Held at Tanoa Tusitala Hotel, the participants attending the three-day event include nine senior delegates from Tonga, Vanuatu, Cook Islands, Solomon Islands, Kiribati, Tuvalu and Samoa.
"This is a great chance for us to counter the challenge of cyber security, and the aim of this is to educate and train our people, especially those in the field of I.C.T. to learn about technology and the different aspects needed to protect our everyday work and communications online," said Ministry of Communications Information and Technology Chief Executive Officer, Fualau Talatalaga Matafe.
With the arrival of the Tui Samoa cable and the satellite connections, not only is Samoa exposed to a wider varieties of services and fast internet capacities but also makes us prone to more challenges that comes with it, said Fualau to the Samoa Observer.
"And that's the importance of this workshop is to ensure that the I.T. officers are prepared to protect our government as well as the members of the public overall, including our children, businesses and others," he said.
He said the Ministry is also looking into partnering with businesses and forming cooperation with businesses through the Chamber of Commerce to make sure the same training gets to businesses.
"The beginning of these training is already starting within the government Ministries and agencies as this is where the critical infrastructure of the government lays and this is where we were looking to start this training.
"But looking to the future and partnering with businesses, it is relevant and important, if the government's information and services should be protected, then it should be the same with our businesses and other partners.
"And that's the outlook the Ministry is looking into to keep getting these kinds of training to expand the opportunity out to the public and private sector," he said.

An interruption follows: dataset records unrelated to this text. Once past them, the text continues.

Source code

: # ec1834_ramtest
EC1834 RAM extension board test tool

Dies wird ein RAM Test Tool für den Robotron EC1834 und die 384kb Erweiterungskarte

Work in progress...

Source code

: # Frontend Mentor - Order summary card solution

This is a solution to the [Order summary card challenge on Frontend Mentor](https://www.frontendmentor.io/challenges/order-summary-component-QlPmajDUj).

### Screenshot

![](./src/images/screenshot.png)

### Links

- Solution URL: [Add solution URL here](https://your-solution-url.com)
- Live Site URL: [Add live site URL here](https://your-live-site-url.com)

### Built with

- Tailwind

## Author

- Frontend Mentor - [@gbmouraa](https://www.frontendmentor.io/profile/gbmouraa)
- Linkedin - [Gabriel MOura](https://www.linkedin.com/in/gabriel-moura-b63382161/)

Fualau added the biggest challenge is taking the programme out to villages and communities due to the lack of employees to deliver it.

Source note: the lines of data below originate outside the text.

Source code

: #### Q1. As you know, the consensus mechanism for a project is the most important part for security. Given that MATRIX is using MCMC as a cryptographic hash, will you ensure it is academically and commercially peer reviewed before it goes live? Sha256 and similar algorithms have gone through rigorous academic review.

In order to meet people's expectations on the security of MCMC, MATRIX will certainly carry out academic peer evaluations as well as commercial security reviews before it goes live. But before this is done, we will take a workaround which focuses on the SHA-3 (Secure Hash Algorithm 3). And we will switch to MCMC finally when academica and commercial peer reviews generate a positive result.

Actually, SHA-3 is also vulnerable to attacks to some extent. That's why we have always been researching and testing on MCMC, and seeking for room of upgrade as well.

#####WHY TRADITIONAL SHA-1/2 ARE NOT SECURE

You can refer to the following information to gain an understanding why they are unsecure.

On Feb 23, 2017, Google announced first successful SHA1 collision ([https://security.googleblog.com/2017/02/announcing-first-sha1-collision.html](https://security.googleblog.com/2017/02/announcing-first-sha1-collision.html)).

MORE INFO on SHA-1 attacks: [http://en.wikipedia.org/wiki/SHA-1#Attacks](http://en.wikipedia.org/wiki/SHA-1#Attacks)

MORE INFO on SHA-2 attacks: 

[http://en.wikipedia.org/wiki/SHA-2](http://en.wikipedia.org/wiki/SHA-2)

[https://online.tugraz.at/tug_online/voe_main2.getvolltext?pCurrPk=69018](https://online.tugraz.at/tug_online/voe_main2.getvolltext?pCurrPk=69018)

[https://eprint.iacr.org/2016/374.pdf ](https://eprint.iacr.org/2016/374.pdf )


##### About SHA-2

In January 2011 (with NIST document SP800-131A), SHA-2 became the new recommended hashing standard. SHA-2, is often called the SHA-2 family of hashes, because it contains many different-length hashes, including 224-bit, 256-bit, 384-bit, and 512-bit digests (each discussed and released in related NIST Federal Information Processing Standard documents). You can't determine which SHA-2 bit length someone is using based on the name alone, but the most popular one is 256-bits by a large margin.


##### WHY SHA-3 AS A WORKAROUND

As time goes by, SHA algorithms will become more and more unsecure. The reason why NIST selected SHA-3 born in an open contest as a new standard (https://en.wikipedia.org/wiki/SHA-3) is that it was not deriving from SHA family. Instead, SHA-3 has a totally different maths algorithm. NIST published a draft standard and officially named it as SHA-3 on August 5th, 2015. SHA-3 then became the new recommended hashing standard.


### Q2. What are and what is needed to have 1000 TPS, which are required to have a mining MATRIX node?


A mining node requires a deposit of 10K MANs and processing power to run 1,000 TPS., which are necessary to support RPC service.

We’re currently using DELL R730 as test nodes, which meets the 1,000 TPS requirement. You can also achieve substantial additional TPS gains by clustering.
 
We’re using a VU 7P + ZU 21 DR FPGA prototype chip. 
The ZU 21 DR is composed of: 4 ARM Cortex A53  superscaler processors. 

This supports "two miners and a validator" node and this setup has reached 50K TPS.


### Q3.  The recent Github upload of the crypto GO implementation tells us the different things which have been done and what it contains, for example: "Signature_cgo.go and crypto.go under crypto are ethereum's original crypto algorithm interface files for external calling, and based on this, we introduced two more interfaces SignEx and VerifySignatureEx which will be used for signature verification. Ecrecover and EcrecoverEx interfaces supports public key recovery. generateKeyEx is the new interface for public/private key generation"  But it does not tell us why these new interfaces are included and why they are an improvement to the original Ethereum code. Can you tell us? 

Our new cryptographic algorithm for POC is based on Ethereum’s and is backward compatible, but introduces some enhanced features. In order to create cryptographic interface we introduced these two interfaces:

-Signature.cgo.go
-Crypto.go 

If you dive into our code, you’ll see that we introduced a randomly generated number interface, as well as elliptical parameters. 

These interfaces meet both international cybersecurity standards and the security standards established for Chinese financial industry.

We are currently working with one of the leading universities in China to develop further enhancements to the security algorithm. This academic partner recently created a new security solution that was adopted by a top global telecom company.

The other goal is to form partnerships to ensure that the non-governmental organisations are also built to deliver the workshops, to educate our people on how to properly use technology and its impacts, he said.

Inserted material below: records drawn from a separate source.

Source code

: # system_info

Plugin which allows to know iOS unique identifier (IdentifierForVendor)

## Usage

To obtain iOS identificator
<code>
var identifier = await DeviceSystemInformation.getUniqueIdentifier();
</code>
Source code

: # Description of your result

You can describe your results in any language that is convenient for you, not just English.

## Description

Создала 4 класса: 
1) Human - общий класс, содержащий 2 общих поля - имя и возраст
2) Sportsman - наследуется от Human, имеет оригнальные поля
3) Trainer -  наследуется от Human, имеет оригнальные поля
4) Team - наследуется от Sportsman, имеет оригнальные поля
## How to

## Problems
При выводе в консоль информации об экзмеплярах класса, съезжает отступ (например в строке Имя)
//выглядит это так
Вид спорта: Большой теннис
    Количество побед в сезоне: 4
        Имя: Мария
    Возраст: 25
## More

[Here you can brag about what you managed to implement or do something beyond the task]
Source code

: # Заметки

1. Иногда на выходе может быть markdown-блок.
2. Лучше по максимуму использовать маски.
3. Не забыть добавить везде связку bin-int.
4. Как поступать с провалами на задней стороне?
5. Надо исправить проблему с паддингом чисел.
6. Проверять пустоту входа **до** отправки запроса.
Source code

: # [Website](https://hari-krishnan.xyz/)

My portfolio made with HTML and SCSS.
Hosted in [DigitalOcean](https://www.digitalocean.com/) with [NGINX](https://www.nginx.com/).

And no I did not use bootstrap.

Conducting the workshop are Messrs Adli Wahid and Geoffroy Thonon whom the Minister of Communication Information and Technology, Afamasaga Rico Tupai, urged the participants to learn as much as they can from.
"I would urge you all to learn as much from them as this level of expertise is very hard to come by in such a setting as this and I sincerely hope that you can make the most of this opportunity to ask the questions that need to be asked in the context of your own countries as well as the region as a whole," he said.
Operated by the A.P.N.I.C. Foundation with funding from the Cyber Coordination from the Australian Government's Department of the Foreign Affairs, the workshop is a result of a two-year programme to help raise awareness of and build cyber security capacity on the Pacific.